If India were in a position to do so, Pakistan would have reached its extinction by now. Besides, the Pakistani ‘peaceniks’ do no exert enough pressure on their government to forget about this policy of bleeding India because they assume it is practised by Islamabad.

Pakistan’s troubles are the results of its ‘adventurism’ that has never been challenged—creating trouble in the neighbourhood. The Americans who ply Pakistan with tons of carrots while being extremely parsimonious with the stick and those who say that India as the ‘big brother’ should be large-hearted towards its smaller neighbour are only encouraging Pakistan not to give up its adventurous ways, no matter where it takes the country.
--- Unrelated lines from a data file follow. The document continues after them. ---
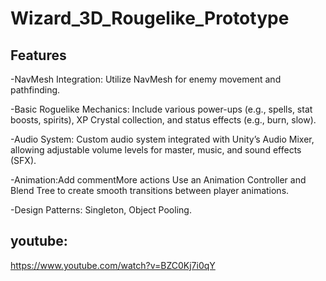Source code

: # Wizard_3D_Rougelike_Prototype
## Features
-NavMesh Integration:
Utilize NavMesh for enemy movement and pathfinding.

-Basic Roguelike Mechanics:
Include various power-ups (e.g., spells, stat boosts, spirits), XP Crystal collection, and status effects (e.g., burn, slow).

-Audio System:
Custom audio system integrated with Unity’s Audio Mixer, allowing adjustable volume levels for master, music, and sound effects (SFX).

-Animation:Add commentMore actions
Use an Animation Controller and Blend Tree to create smooth transitions between player animations.

-Design Patterns:
Singleton, Object Pooling.
## youtube:
https://www.youtube.com/watch?v=BZC0Kj7i0qY
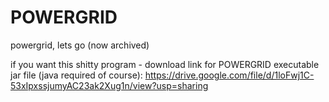 # POWERGRID
powergrid, lets go (now archived)

if you want this shitty program - 
download link for POWERGRID executable jar file (java required of course): https://drive.google.com/file/d/1loFwj1C-53xIpxssjumyAC23ak2Xug1n/view?usp=sharing

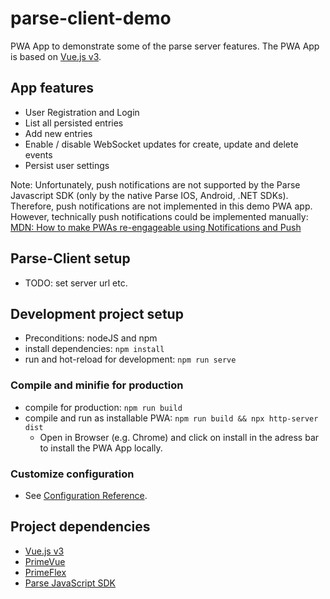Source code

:# parse-client-demo
PWA App to demonstrate some of the parse server features. The PWA App is based on [Vue.js v3](https://vuejs.org/guide/introduction.html).

## App features
- User Registration and Login
- List all persisted entries
- Add new entries
- Enable / disable WebSocket updates for create, update and delete events
- Persist user settings

Note: Unfortunately, push notifications are not supported by the Parse Javascript SDK (only by the native Parse IOS, Android, .NET SDKs). Therefore, push notifications are not implemented in this demo PWA app. However, technically push notifications could be implemented manually: [MDN: How to make PWAs re-engageable using Notifications and Push](https://developer.mozilla.org/en-US/docs/Web/Progressive_web_apps/Re-engageable_Notifications_Push)

## Parse-Client setup
- TODO: set server url etc.

## Development project setup
- Preconditions: nodeJS and npm
- install dependencies: `npm install`
- run and hot-reload for development: `npm run serve`

### Compile and minifie for production
- compile for production: `npm run build`
- compile and run as installable PWA: `npm run build && npx http-server dist`
  - Open in Browser (e.g. Chrome) and click on install in the adress bar to install the PWA App locally.
### Customize configuration
- See [Configuration Reference](https://cli.vuejs.org/config/).

## Project dependencies
- [Vue.js v3](https://vuejs.org/guide/introduction.html)
- [PrimeVue](https://www.primefaces.org/primevue/setup)
- [PrimeFlex](https://www.primefaces.org/primeflex/)
- [Parse JavaScript SDK](https://docs.parseplatform.org/js/guide/)

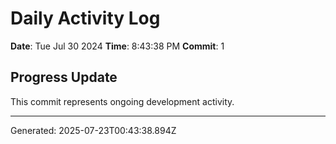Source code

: # Daily Activity Log

**Date**: Tue Jul 30 2024
**Time**: 8:43:38 PM
**Commit**: 1

## Progress Update

This commit represents ongoing development activity.

---
Generated: 2025-07-23T00:43:38.894Z
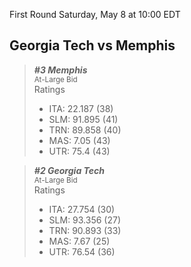 First Round
Saturday, May 8 at 10:00 EDT
## Georgia Tech vs Memphis

> ***#3 Memphis***  
> <sub>At-Large Bid</sub>  
> Ratings  
> - ITA: 22.187 (38)  
> - SLM: 91.895 (41)  
> - TRN: 89.858 (40)  
> - MAS: 7.05 (43)  
> - UTR: 75.4 (43)  

> ***#2 Georgia Tech***  
> <sub>At-Large Bid</sub>  
> Ratings  
> - ITA: 27.754 (30)  
> - SLM: 93.356 (27)  
> - TRN: 90.893 (33)  
> - MAS: 7.67 (25)  
> - UTR: 76.54 (36)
Washington shoots down any suggestion for becoming strict with Pakistan with the argument that it will push the country further into the fold of extremists. But this argument no longer looks valid because half a century of pampering of Pakistan has only brought it closer into the fold of Taliban. The ease with which the state surrendered its responsibilities in tribal areas of Pakistan does not suggest that there is even a will in Pakistan to ward off the ‘evil’.

To think of the dreaded day when the Taliban flag flutters over the presidential palace in Pakistan and the all-important military HQ in nearby Rawalpindi can bring cold sweat. But giving cash alms and generous handouts to Pakistanis cannot avert that day, as many Americans and the Pakistani officials seem to think.

If the Taliban has to be stopped on its tracks in Pakistan the effort will have to come from within. That will be difficult task for the majority of Pakistanis as long as they continue to believe that their biggest bugbear is India—not Taliban.